Pick every line out of the entries below that holds the string "Resend", and report them.

====== Dataset

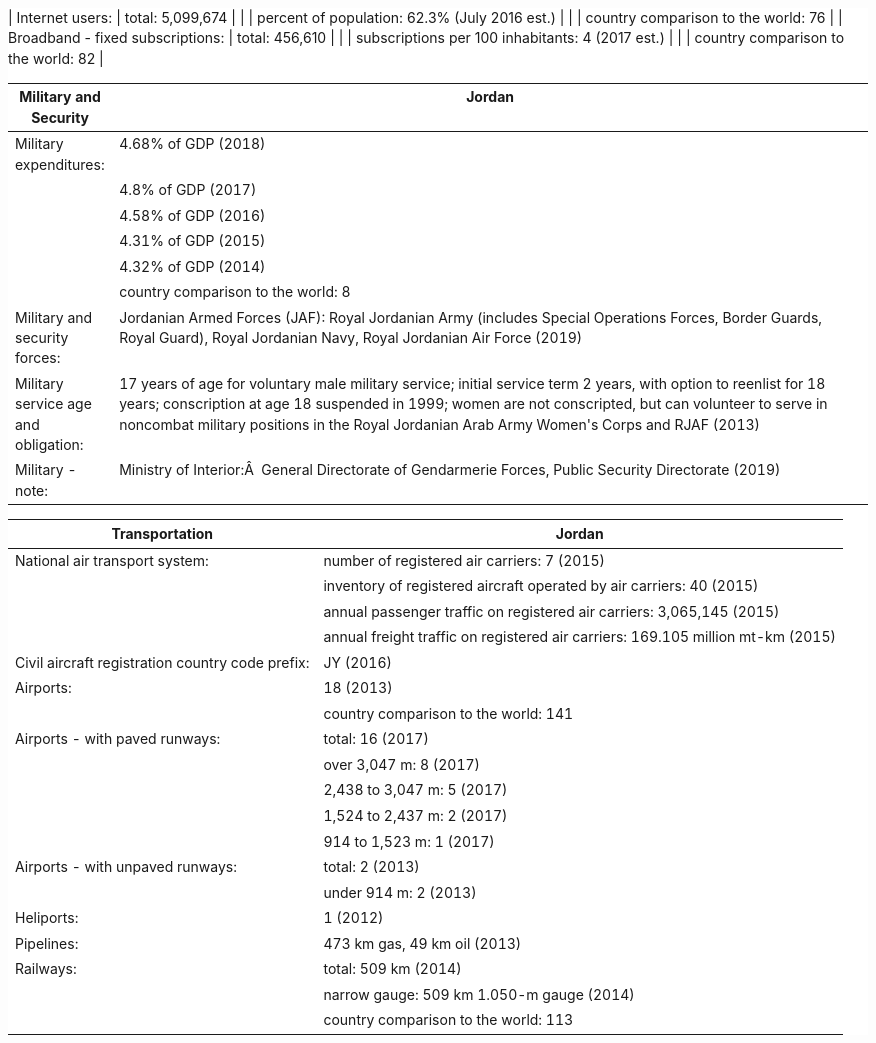 | Internet users: | total: 5,099,674 |
| | percent of population: 62.3% (July 2016 est.) |
| | country comparison to the world: 76 |
| Broadband - fixed subscriptions: | total: 456,610 |
| | subscriptions per 100 inhabitants: 4 (2017 est.) |
| | country comparison to the world: 82 |

| Military and Security | Jordan |
| --- | --- |
| Military expenditures: | 4.68% of GDP (2018) |
| | 4.8% of GDP (2017) |
| | 4.58% of GDP (2016) |
| | 4.31% of GDP (2015) |
| | 4.32% of GDP (2014) |
| | country comparison to the world: 8 |
| Military and security forces: | Jordanian Armed Forces (JAF): Royal Jordanian Army (includes Special Operations Forces, Border Guards, Royal Guard), Royal Jordanian Navy, Royal Jordanian Air Force (2019) |
| Military service age and obligation: | 17 years of age for voluntary male military service; initial service term 2 years, with option to reenlist for 18 years; conscription at age 18 suspended in 1999; women are not conscripted, but can volunteer to serve in noncombat military positions in the Royal Jordanian Arab Army Women's Corps and RJAF (2013) |
| Military - note: | Ministry of Interior:Â  General Directorate of Gendarmerie Forces, Public Security Directorate (2019) |

| Transportation | Jordan |
| --- | --- |
| National air transport system: | number of registered air carriers: 7 (2015) |
| | inventory of registered aircraft operated by air carriers: 40 (2015) |
| | annual passenger traffic on registered air carriers: 3,065,145 (2015) |
| | annual freight traffic on registered air carriers: 169.105 million mt-km (2015) |
| Civil aircraft registration country code prefix: | JY (2016) |
| Airports: | 18 (2013) |
| | country comparison to the world: 141 |
| Airports - with paved runways: | total: 16 (2017) |
| | over 3,047 m: 8 (2017) |
| | 2,438 to 3,047 m: 5 (2017) |
| | 1,524 to 2,437 m: 2 (2017) |
| | 914 to 1,523 m: 1 (2017) |
| Airports - with unpaved runways: | total: 2 (2013) |
| | under 914 m: 2 (2013) |
| Heliports: | 1 (2012) |
| Pipelines: | 473 km gas, 49 km oil (2013) |
| Railways: | total: 509 km (2014) |
| | narrow gauge: 509 km 1.050-m gauge (2014) |
| | country comparison to the world: 113 |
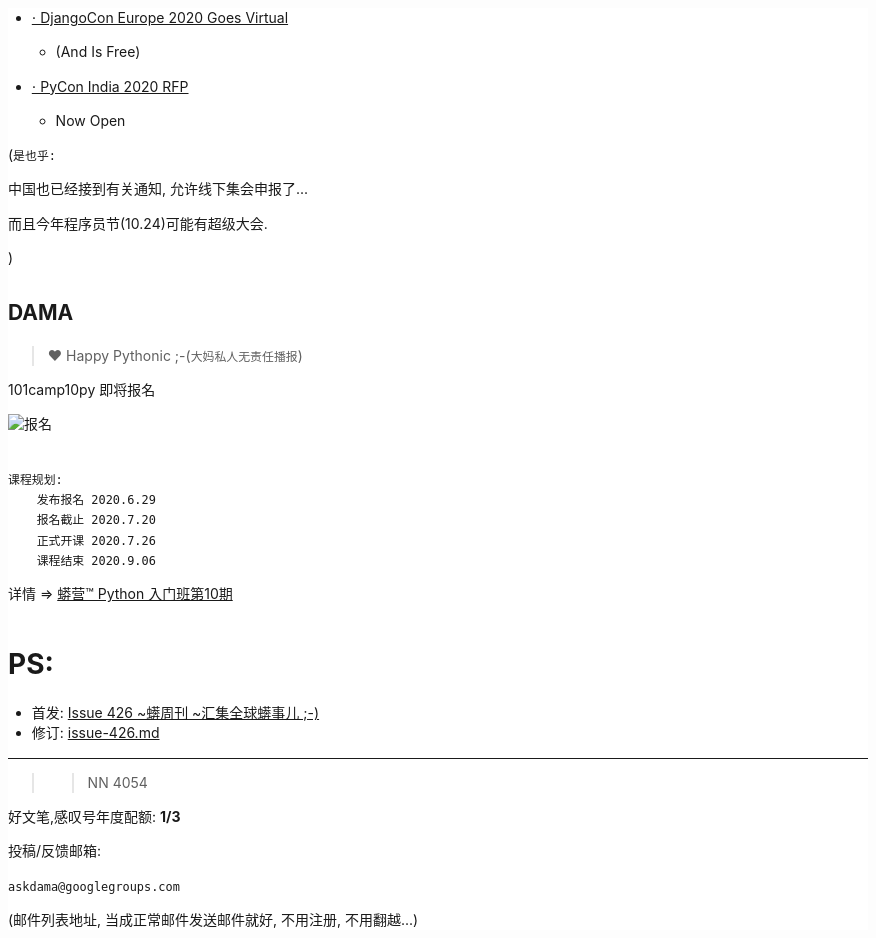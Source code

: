 - [⋅ DjangoCon Europe 2020 Goes Virtual](https://pycoders.com/link/4340/web)
    +  (And Is Free)

- [⋅ PyCon India 2020 RFP](https://pycoders.com/link/4335/web)
    + Now Open




(`是也乎:`

中国也已经接到有关通知, 允许线下集会申报了...

而且今年程序员节(10.24)可能有超级大会.

)







## DAMA
> ❤️ Happy Pythonic ;-(`大妈私人无责任播报`)


101camp10py 即将报名

![报名](ydlj.zoomquiet.top/ipic/2020-06-22-200622reg10py-zip.jpg)

```

课程规划:
    发布报名 2020.6.29
    报名截止 2020.7.20
    正式开课 2020.7.26
    课程结束 2020.9.06

```
详情 => [蟒营™ Python 入门班第10期](https://py.101.camp/)




# PS:
- 首发: [Issue 426 ~蠎周刊 ~汇集全球蠎事儿 ;-)](http://weekly.pychina.org/issue/issue-426.html)
- 修订: [issue-426.md](https://github.com/PyChina/weekly/blob/master/content/Issue/issue-426.md)


-------------
>> NN 4054

好文笔,感叹号年度配额: **1/3**

投稿/反馈邮箱:

    askdama@googlegroups.com

(邮件列表地址, 
当成正常邮件发送邮件就好, 不用注册, 不用翻越...)
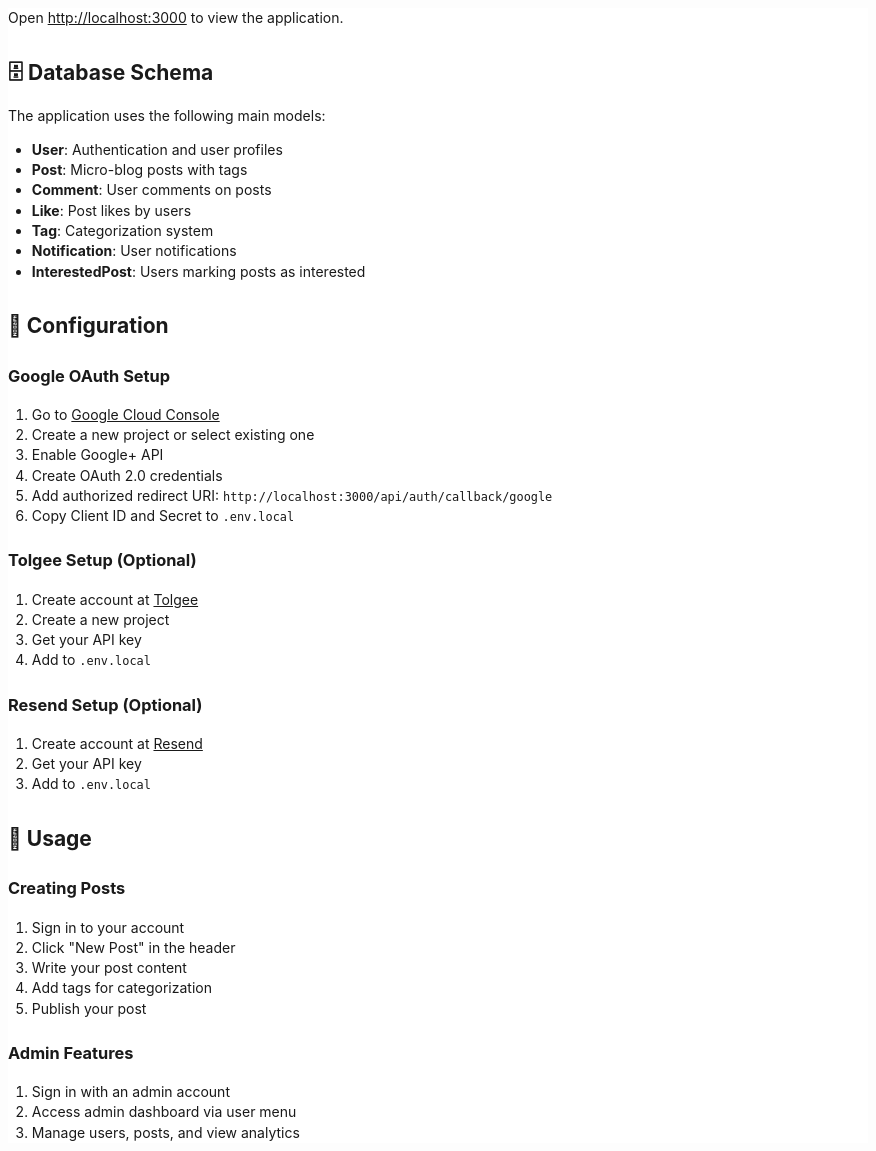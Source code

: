 Open [http://localhost:3000](http://localhost:3000) to view the application.

## 🗄️ Database Schema

The application uses the following main models:

- **User**: Authentication and user profiles
- **Post**: Micro-blog posts with tags
- **Comment**: User comments on posts
- **Like**: Post likes by users
- **Tag**: Categorization system
- **Notification**: User notifications
- **InterestedPost**: Users marking posts as interested

## 🔧 Configuration

### Google OAuth Setup
1. Go to [Google Cloud Console](https://console.cloud.google.com/)
2. Create a new project or select existing one
3. Enable Google+ API
4. Create OAuth 2.0 credentials
5. Add authorized redirect URI: `http://localhost:3000/api/auth/callback/google`
6. Copy Client ID and Secret to `.env.local`

### Tolgee Setup (Optional)
1. Create account at [Tolgee](https://app.tolgee.io/)
2. Create a new project
3. Get your API key
4. Add to `.env.local`

### Resend Setup (Optional)
1. Create account at [Resend](https://resend.com/)
2. Get your API key
3. Add to `.env.local`

## 📱 Usage

### Creating Posts
1. Sign in to your account
2. Click "New Post" in the header
3. Write your post content
4. Add tags for categorization
5. Publish your post

### Admin Features
1. Sign in with an admin account
2. Access admin dashboard via user menu
3. Manage users, posts, and view analytics
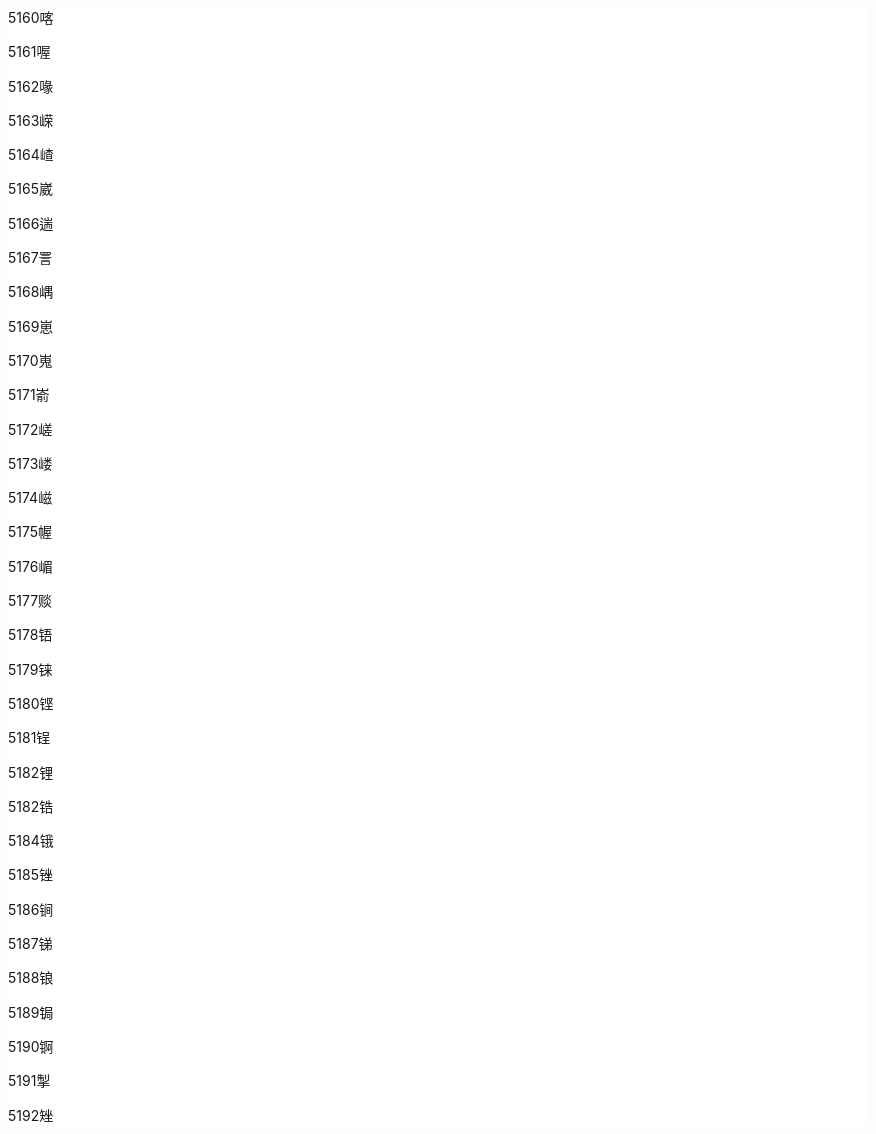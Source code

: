 5160喀

5161喔

5162喙

5163嵘

5164嵖

5165崴

5166遄

5167詈

5168嵎

5169崽

5170嵬

5171嵛

5172嵯

5173嵝

5174嵫

5175幄

5176嵋

5177赕

5178铻

5179铼

5180铿

5181锃

5182锂

5182锆

5184锇

5185锉

5186锏

5187锑

5188锒

5189锔

5190锕

5191掣

5192矬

============

— Finished task —
### Resend Setup (Optional)
1. Create account at [Resend](https://resend.com/)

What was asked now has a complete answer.